Sağlıkta dönüşüm programının temel amaçları arasında olan bu uygulamanın, halkımızın sağlık düzeyinin yükseltilmesi, kaynaklarımızı uygun şekilde kullanarak daha fazla hizmetin sağlanması ve hakkaniyet ilkesi ışığında bütün bireylerin sağlık hizmetlerine ihtiyaçları ölçüsünde ulaşmalarının gerek kır-kent ve gerekse doğu-batı arasında sağlık hizmetlerine erişim ve sağlık göstergeleri ile ilgili farklılıkların azaltılması yer almaktadır. Bu amaçlara ulaşmak için birinci basamak sağlık hizmetlerinin çağdaş bir yaklaşımla yeniden düzenlenip yaygınlaştırılması ve tüm toplum bireyleri tarafından tercih edilebilir şekilde sunulması sağlanmaktadır. Herkesin kendi seçebileceği, kolayca erişebileceği, herhangi bir engelle karşılaşmaksızın danışabileceği, başvurabileceği bir aile hekiminin olması bu yaklaşımın ana unsurlarının başında gelir. Prof. Dr. Nusret Fişek’in ifadeleriyle: “Kişiye yönelik koruyucu hekimlik hizmetleri ile ayakta ve evde hasta tedavisi hizmetleri bir arada yürütülmelidir. Entegre örgütlenme modelinin en basiti çağdaş aile hekimliğidir.”.
Çağdaş aile hekimliği ile ülkemizde sağlık hizmetlerinin tüm bireylere coğrafi açıdan dengeli şekilde ulaştırılabilmesi, birinci basamak sağlık hizmetlerinin toplumun katılımını sağlayacak şekilde bireylerin yaşadıkları ve çalıştıkları yerlerde koruyucu, tanı koyucu tedavi ve rehabilite edici yönleriyle sunmak temel hedefimizdir.
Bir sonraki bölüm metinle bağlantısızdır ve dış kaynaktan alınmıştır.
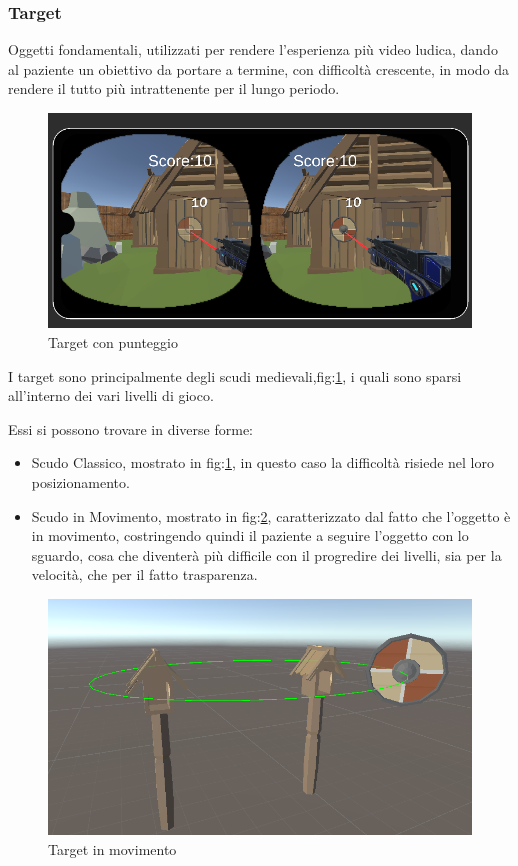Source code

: \documentclass[10pt,a4paper]{article}
\begin{document}
    \subsubsection{Target}
    Oggetti fondamentali, utilizzati per rendere l'esperienza più video ludica, dando al paziente un obiettivo da portare a termine, con difficoltà crescente, in modo da rendere il tutto più intrattenente per il lungo periodo.
    \begin{figure}[H]
	  	\centering
	  	\includegraphics[width=0.7\linewidth]{image/target_score}
	  	\caption{Target con punteggio}
	  	\label{fig:target_score}
    \end{figure}
    
    I target sono principalmente degli scudi medievali,fig:\ref{fig:target_score}, i quali sono sparsi all'interno dei vari livelli di gioco.
    
    Essi si possono trovare in diverse forme:
    \begin{itemize}
       \item Scudo Classico, mostrato in fig:\ref{fig:target_score}, in questo caso la difficoltà risiede nel loro posizionamento.
       \item Scudo in Movimento, mostrato in fig:\ref{fig:target_movimento}, caratterizzato dal fatto che l'oggetto è in movimento, costringendo quindi il paziente a seguire l'oggetto con  lo sguardo, cosa che diventerà più difficile con il progredire dei livelli, sia per la velocità, che per il fatto trasparenza.
      \end{itemize}
  \begin{figure}[H]
  	\centering
  	\includegraphics[width=0.7\linewidth]{image/target_movimento}
  	\caption{Target in movimento}
  	\label{fig:target_movimento}
  \end{figure}
\end{document}
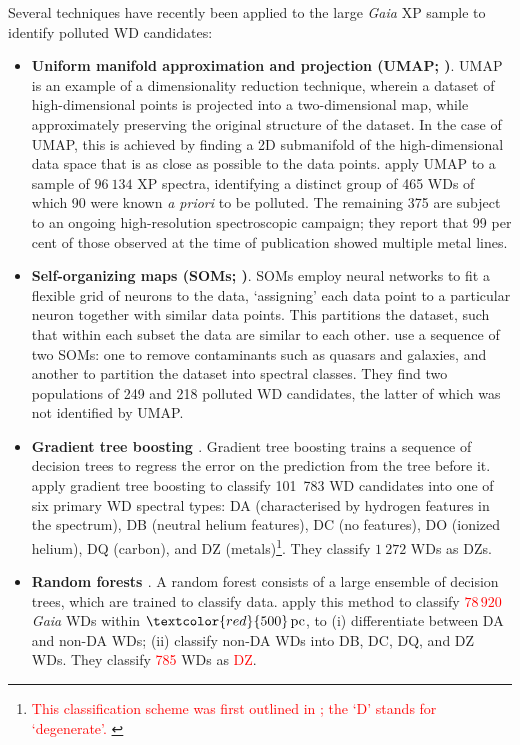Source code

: \documentclass[fleqn,usenatbib]{rasti}
\newcommand{\red}[1]{\textcolor{red}{#1}}
\begin{document}
Several techniques have recently been applied to the large \textit{Gaia} XP sample to identify polluted WD candidates:
\begin{itemize}
\item \textbf{Uniform manifold approximation and projection (UMAP; \citealt{mcinnes18})}.
UMAP is an example of a dimensionality reduction technique, wherein a dataset of high-dimensional points is projected into a two-dimensional map, while approximately preserving the original structure of the dataset.
In the case of UMAP, this is achieved by finding a 2D submanifold of the high-dimensional data space that is as close as possible to the data points. 
\citet{kao24} apply UMAP to a sample of $96~134$ XP spectra, identifying a distinct group of 465 WDs of which 90 were known \textit{a priori} to be polluted.
The remaining 375 are subject to an ongoing high-resolution spectroscopic campaign; they report that 99 per cent of those observed at the time of publication showed multiple metal lines.
\item \textbf{Self-organizing maps (SOMs; \citealt{kohonen82})}.
SOMs employ neural networks to fit a flexible grid of neurons to the data, `assigning' each data point to a particular neuron together with similar data points.
This partitions the dataset, such that within each subset the data are similar to each other.
\citet{perezcouto24} use a sequence of two SOMs: one to remove contaminants such as quasars and galaxies, and another to partition the dataset into spectral classes.
They find two populations of 249 and 218 polluted WD candidates, the latter of which was not identified by UMAP.
\item \textbf{Gradient tree boosting \citep{friedman01}}.
Gradient tree boosting trains a sequence of decision trees to regress the error on the prediction from the tree before it.
\citet{vincent24} apply gradient tree boosting to classify 101~783 WD candidates into one of six primary WD spectral types:
DA (characterised by hydrogen features in the spectrum),
DB (neutral helium features),
DC (no features),
DO (ionized helium),
DQ (carbon),
and DZ (metals)\footnote{
    \red{
        This classification scheme was first outlined in \citet{sion83}; the `D' stands for `degenerate'.
    }
}.
They classify $1~272$ WDs as DZs.
\item \textbf{Random forests \citep{breiman01}}.
A random forest consists of a large ensemble of decision trees, which are trained to classify data.
\red{\citet{garciazamora25}} apply this method to classify \red{$78\,920$}
\textit{Gaia} WDs within $\red{500}\,\text{pc}$, to (i) differentiate between DA and non-DA WDs; (ii) classify non-DA WDs into DB, DC, DQ, and DZ WDs.
They classify \red{785} WDs as \red{DZ}.
\end{itemize}
\end{document}
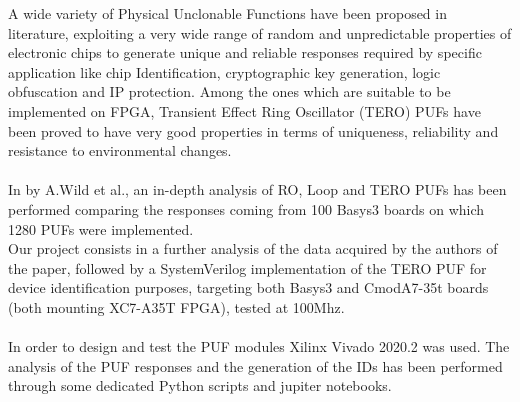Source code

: 
A wide variety of Physical Unclonable Functions have been proposed in literature, exploiting
a very wide range of random and unpredictable properties of electronic chips to generate unique and reliable
responses required by specific application like chip Identification, cryptographic key generation, logic obfuscation
and IP protection. Among the ones which are suitable to be implemented on FPGA, Transient Effect Ring Oscillator (TERO) 
PUFs have been proved to have very good properties in terms of uniqueness, reliability and resistance to
environmental changes.\\\\
In \cite{ref_pap} by A.Wild et al., an in-depth analysis of RO, Loop and TERO PUFs has been performed comparing
the responses coming from 100 Basys3 boards on which 1280 PUFs were implemented. \\
Our project consists in a further analysis of the data acquired by the authors of the paper, followed by a SystemVerilog
implementation of the TERO PUF for device identification purposes, targeting both Basys3 and CmodA7-35t boards 
(both mounting XC7-A35T FPGA), tested at 100Mhz. \\\\
In order to design and test the PUF modules Xilinx Vivado 2020.2 was used. The analysis of the PUF responses and
the generation of the IDs has been performed through some dedicated Python scripts and jupiter notebooks.\\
Sağlık hizmeti sunumunda, birinci basamak sağlık hizmetlerinin sürekli eğitimle geliştirilmesi ve güçlendirilmesi, çalışan hekimler ile diğer sağlık elemanlarının özendirilmesi, birey ihtiyaçlarının göz önünde bulundurularak koruyucu sağlık sistemine ağırlık verilmesi ve kabul edilebilir sevk sisteminin uygulanması ana ilkelerdir. Bu ilkeler ikinci basamakta yığılmayı engelleyecek, ikinci basamakta tedavi edilesi gereken hastalara yeterince zaman ayrılmasını sağlayacaktır. Aile hekimliğinin multidisipliner bir sağlık yaklaşımı olduğu düşünülürse bütüncül bir sağlık hizmeti yaklaşımını öngörür. Güvene dayalı iletişim kurar, sorunları fiziksel, psikolojik ve sosyal yönleriyle ele alır. Birey merkezli olmasının yanında bütünleştiricilik, süreklilik, aile ve topluma yönelik olma özellikleri nedeniyle aile hekimliği uygulamasının önemli bir yapı taşıdır. Gittikçe artan orandaki yaşlı nüfusun temel sağlık hizmeti gereksinimleri, onları tanıyan ve kolay ulaşabilecekleri aile hekimleri vasıtasıyla çok daha etkili olarak karşılanabilecektir.